(AVAILABLE DATA begins)

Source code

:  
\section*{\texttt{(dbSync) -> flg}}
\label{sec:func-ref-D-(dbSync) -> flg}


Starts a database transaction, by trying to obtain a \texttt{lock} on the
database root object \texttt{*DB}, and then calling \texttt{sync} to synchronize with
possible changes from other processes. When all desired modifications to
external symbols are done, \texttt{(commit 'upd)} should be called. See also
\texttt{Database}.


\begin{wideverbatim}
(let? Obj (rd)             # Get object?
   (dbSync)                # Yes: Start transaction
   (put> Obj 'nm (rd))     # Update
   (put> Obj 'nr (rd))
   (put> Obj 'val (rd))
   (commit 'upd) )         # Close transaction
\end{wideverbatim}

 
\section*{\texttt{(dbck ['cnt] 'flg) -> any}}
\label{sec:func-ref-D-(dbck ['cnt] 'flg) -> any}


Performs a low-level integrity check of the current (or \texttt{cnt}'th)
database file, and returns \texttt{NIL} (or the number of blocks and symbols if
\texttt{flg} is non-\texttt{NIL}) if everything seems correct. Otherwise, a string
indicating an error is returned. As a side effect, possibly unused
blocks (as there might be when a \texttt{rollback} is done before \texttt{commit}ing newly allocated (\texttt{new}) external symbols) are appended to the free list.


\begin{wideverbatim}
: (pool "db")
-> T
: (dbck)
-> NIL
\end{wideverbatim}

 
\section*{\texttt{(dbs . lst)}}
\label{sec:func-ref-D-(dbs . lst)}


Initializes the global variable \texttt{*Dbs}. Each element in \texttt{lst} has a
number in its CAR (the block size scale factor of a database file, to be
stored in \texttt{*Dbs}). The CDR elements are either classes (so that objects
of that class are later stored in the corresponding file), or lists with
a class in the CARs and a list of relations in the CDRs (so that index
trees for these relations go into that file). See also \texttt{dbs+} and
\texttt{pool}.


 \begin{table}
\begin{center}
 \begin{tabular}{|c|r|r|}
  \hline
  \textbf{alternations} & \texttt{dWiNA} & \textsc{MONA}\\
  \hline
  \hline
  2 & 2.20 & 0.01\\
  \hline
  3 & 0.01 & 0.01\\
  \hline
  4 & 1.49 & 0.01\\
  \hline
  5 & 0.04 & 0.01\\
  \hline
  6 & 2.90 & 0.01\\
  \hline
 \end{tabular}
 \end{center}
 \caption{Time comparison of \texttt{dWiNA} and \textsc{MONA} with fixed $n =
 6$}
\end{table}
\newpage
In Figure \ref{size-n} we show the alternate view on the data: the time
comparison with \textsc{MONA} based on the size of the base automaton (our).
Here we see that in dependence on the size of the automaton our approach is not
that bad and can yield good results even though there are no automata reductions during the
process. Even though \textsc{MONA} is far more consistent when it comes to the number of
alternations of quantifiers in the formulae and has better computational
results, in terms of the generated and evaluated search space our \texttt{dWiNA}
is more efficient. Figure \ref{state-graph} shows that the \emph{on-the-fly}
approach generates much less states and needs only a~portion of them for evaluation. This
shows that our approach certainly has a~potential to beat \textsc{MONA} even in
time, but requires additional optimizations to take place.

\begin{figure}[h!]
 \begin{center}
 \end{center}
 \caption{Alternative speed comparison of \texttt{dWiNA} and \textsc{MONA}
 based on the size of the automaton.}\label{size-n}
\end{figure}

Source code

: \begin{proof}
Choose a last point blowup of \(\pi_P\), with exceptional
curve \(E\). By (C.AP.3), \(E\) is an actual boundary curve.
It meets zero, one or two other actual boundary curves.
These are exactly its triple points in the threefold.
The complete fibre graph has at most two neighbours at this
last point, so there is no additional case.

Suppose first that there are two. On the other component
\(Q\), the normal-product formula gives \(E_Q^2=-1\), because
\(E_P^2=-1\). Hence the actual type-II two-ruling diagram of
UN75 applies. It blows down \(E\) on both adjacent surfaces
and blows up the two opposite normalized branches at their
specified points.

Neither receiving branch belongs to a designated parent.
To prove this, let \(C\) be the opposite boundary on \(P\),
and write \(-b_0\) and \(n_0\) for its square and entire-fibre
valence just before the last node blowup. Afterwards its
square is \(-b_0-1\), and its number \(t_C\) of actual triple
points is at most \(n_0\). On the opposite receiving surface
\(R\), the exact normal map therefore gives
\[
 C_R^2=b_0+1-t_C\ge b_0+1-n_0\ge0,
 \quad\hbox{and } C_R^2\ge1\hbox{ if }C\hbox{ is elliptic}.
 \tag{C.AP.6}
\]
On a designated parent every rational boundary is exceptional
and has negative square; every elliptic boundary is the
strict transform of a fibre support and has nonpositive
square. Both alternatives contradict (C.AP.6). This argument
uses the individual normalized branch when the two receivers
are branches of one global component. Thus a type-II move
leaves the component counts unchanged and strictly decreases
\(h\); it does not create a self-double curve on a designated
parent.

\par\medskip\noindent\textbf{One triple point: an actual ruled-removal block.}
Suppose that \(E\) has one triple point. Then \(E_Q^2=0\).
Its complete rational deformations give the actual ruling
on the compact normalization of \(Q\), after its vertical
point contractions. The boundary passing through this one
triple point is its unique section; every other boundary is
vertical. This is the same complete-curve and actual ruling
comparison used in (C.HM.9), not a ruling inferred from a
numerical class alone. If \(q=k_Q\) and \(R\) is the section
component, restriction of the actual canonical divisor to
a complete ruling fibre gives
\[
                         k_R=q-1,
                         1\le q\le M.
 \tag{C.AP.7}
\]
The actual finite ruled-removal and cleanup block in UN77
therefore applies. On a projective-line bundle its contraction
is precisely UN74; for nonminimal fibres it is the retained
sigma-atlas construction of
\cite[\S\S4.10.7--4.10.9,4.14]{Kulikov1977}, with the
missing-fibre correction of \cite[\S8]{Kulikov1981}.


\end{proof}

(AVAILABLE DATA ends)

## WHAT TO WORK ON:
Repeat the entries word for word. Skip none of them.

## ANSWER BOX:
Source code

:  
\section*{\texttt{(dbSync) -> flg}}
\label{sec:func-ref-D-(dbSync) -> flg}


Starts a database transaction, by trying to obtain a \texttt{lock} on the
database root object \texttt{*DB}, and then calling \texttt{sync} to synchronize with
possible changes from other processes. When all desired modifications to
external symbols are done, \texttt{(commit 'upd)} should be called. See also
\texttt{Database}.


\begin{wideverbatim}
(let? Obj (rd)             # Get object?
   (dbSync)                # Yes: Start transaction
   (put> Obj 'nm (rd))     # Update
   (put> Obj 'nr (rd))
   (put> Obj 'val (rd))
   (commit 'upd) )         # Close transaction
\end{wideverbatim}

 
\section*{\texttt{(dbck ['cnt] 'flg) -> any}}
\label{sec:func-ref-D-(dbck ['cnt] 'flg) -> any}


Performs a low-level integrity check of the current (or \texttt{cnt}'th)
database file, and returns \texttt{NIL} (or the number of blocks and symbols if
\texttt{flg} is non-\texttt{NIL}) if everything seems correct. Otherwise, a string
indicating an error is returned. As a side effect, possibly unused
blocks (as there might be when a \texttt{rollback} is done before \texttt{commit}ing newly allocated (\texttt{new}) external symbols) are appended to the free list.


\begin{wideverbatim}
: (pool "db")
-> T
: (dbck)
-> NIL
\end{wideverbatim}

 
\section*{\texttt{(dbs . lst)}}
\label{sec:func-ref-D-(dbs . lst)}


Initializes the global variable \texttt{*Dbs}. Each element in \texttt{lst} has a
number in its CAR (the block size scale factor of a database file, to be
stored in \texttt{*Dbs}). The CDR elements are either classes (so that objects
of that class are later stored in the corresponding file), or lists with
a class in the CARs and a list of relations in the CDRs (so that index
trees for these relations go into that file). See also \texttt{dbs+} and
\texttt{pool}.


 \begin{table}
\begin{center}
 \begin{tabular}{|c|r|r|}
  \hline
  \textbf{alternations} & \texttt{dWiNA} & \textsc{MONA}\\
  \hline
  \hline
  2 & 2.20 & 0.01\\
  \hline
  3 & 0.01 & 0.01\\
  \hline
  4 & 1.49 & 0.01\\
  \hline
  5 & 0.04 & 0.01\\
  \hline
  6 & 2.90 & 0.01\\
  \hline
 \end{tabular}
 \end{center}
 \caption{Time comparison of \texttt{dWiNA} and \textsc{MONA} with fixed $n =
 6$}
\end{table}
\newpage
In Figure \ref{size-n} we show the alternate view on the data: the time
comparison with \textsc{MONA} based on the size of the base automaton (our).
Here we see that in dependence on the size of the automaton our approach is not
that bad and can yield good results even though there are no automata reductions during the
process. Even though \textsc{MONA} is far more consistent when it comes to the number of
alternations of quantifiers in the formulae and has better computational
results, in terms of the generated and evaluated search space our \texttt{dWiNA}
is more efficient. Figure \ref{state-graph} shows that the \emph{on-the-fly}
approach generates much less states and needs only a~portion of them for evaluation. This
shows that our approach certainly has a~potential to beat \textsc{MONA} even in
time, but requires additional optimizations to take place.

\begin{figure}[h!]
 \begin{center}
 \end{center}
 \caption{Alternative speed comparison of \texttt{dWiNA} and \textsc{MONA}
 based on the size of the automaton.}\label{size-n}
\end{figure}

Source code

: \begin{proof}
Choose a last point blowup of \(\pi_P\), with exceptional
curve \(E\). By (C.AP.3), \(E\) is an actual boundary curve.
It meets zero, one or two other actual boundary curves.
These are exactly its triple points in the threefold.
The complete fibre graph has at most two neighbours at this
last point, so there is no additional case.

Suppose first that there are two. On the other component
\(Q\), the normal-product formula gives \(E_Q^2=-1\), because
\(E_P^2=-1\). Hence the actual type-II two-ruling diagram of
UN75 applies. It blows down \(E\) on both adjacent surfaces
and blows up the two opposite normalized branches at their
specified points.

Neither receiving branch belongs to a designated parent.
To prove this, let \(C\) be the opposite boundary on \(P\),
and write \(-b_0\) and \(n_0\) for its square and entire-fibre
valence just before the last node blowup. Afterwards its
square is \(-b_0-1\), and its number \(t_C\) of actual triple
points is at most \(n_0\). On the opposite receiving surface
\(R\), the exact normal map therefore gives
\[
 C_R^2=b_0+1-t_C\ge b_0+1-n_0\ge0,
 \quad\hbox{and } C_R^2\ge1\hbox{ if }C\hbox{ is elliptic}.
 \tag{C.AP.6}
\]
On a designated parent every rational boundary is exceptional
and has negative square; every elliptic boundary is the
strict transform of a fibre support and has nonpositive
square. Both alternatives contradict (C.AP.6). This argument
uses the individual normalized branch when the two receivers
are branches of one global component. Thus a type-II move
leaves the component counts unchanged and strictly decreases
\(h\); it does not create a self-double curve on a designated
parent.

\par\medskip\noindent\textbf{One triple point: an actual ruled-removal block.}
Suppose that \(E\) has one triple point. Then \(E_Q^2=0\).
Its complete rational deformations give the actual ruling
on the compact normalization of \(Q\), after its vertical
point contractions. The boundary passing through this one
triple point is its unique section; every other boundary is
vertical. This is the same complete-curve and actual ruling
comparison used in (C.HM.9), not a ruling inferred from a
numerical class alone. If \(q=k_Q\) and \(R\) is the section
component, restriction of the actual canonical divisor to
a complete ruling fibre gives
\[
                         k_R=q-1,
                         1\le q\le M.
 \tag{C.AP.7}
\]
The actual finite ruled-removal and cleanup block in UN77
therefore applies. On a projective-line bundle its contraction
is precisely UN74; for nonminimal fibres it is the retained
sigma-atlas construction of
\cite[\S\S4.10.7--4.10.9,4.14]{Kulikov1977}, with the
missing-fibre correction of \cite[\S8]{Kulikov1981}.


\end{proof}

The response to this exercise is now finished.